How to Win the Food War with a Picky Toddler
No greater power struggle has ever existed than that between a strong-willed toddler and concerned parents who fear their child isn’t eating a well-balanced diet. As a parent, watching your child turn their nose up at healthy options can be frustrating, and trying to plan and prepare meals they will actually eat feels like mission impossible.
But it doesn’t have to be this way.
We’ve gathered plenty of tips and tricks you can start implementing today that will de-escalate the conflict and increase the odds your child will try new foods.
A Little Developmental Insights into the Mind of Toddlers
One of the most frustrating aspects of feeding toddlers can be the frequent…and seemingly inexplicable…changes in their food preferences. The peas they loved yesterday are refused today. The meal they wouldn’t touch at your dinner table is happily consumed at grandma’s house. What gives?

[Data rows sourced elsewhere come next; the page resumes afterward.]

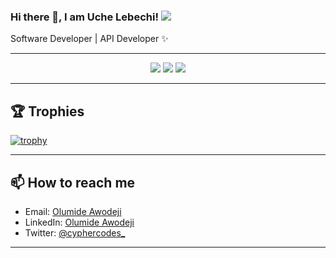 ### Hi there 👋, I am Uche Lebechi! ![](https://pbs.twimg.com/profile_banners/860357608552763393/1593430830/1500x500)

Software Developer | API Developer ✨

<hr>

<p align="center">
  <img src ="https://github-readme-stats.vercel.app/api?username=leonard-czar&show_icons=true&count_private=true&theme=darcula&hide_border=true&hide=issues,contribs&bg_color=00000000">
  <img src ="https://github-readme-stats.vercel.app/api/top-langs/?username=leonard-czar&layout=compact&hide_border=true&theme=darcula&bg_color=00000000&langs_count=6">
  <img src ="https://github-readme-streak-stats.herokuapp.com?user=leonard-czar&theme=darcula&hide_border=true&background=FFFFFF00">
</p>

<hr>

## 🏆 Trophies

[![trophy](https://github-profile-trophy.vercel.app/?username=leonard-czar&theme=onedark&margin-w=15&margin-h=15)](https://www.buymeacoffee.com/pantani)

<hr>

## 📫 How to reach me

- Email: [Olumide Awodeji](mailto:lebechiuchey@gmail.com)
- LinkedIn: [Olumide Awodeji](https://www.linkedin.com/in/uche-lebechi-1a2025170/)
- Twitter: [@cyphercodes_](https://x.com/leonard-czar)

<hr>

It’s important to understand that such erratic behavior is common and expected in a young toddler who is rapidly developing. Their little bodies and minds are working through big changes, and there are days when one hasn’t quite caught up to the other. Growth spurts and activity levels can have a profound effect on a child’s appetite—one day you can’t get them to eat and the next you cannot satisfy their hunger. Other issues that can affect the appetite of a toddler include:
Filling up on drinks
Missing naps or being too tired to eat
Snacking throughout the day
But there are days when, no matter how well rested or hungry your toddler may be, he or she will refuse the food you place before them…and the power struggle ensues. What then?
1. Do Not Force a Child to Eat
For many, this rule will seem counterintuitive, but it is a critical component in diffusing the power struggle. Children may refuse to eat for a variety of reasons, many of which the child may not understand…and they don’t always have to do with the food that is in front of them. But parents often assume the food is to blame—especially if it is something new to the child—and inadvertently get caught up in a struggle that isn’t even about the food in the first place.
When a child refuses food, it is important for the parent or caregiver to remain calm and non-reactive. Often, children are testing the situation and carefully gauging the reaction of adults. Avoid using phrases like, “Just taste it” as they contribute to the struggle.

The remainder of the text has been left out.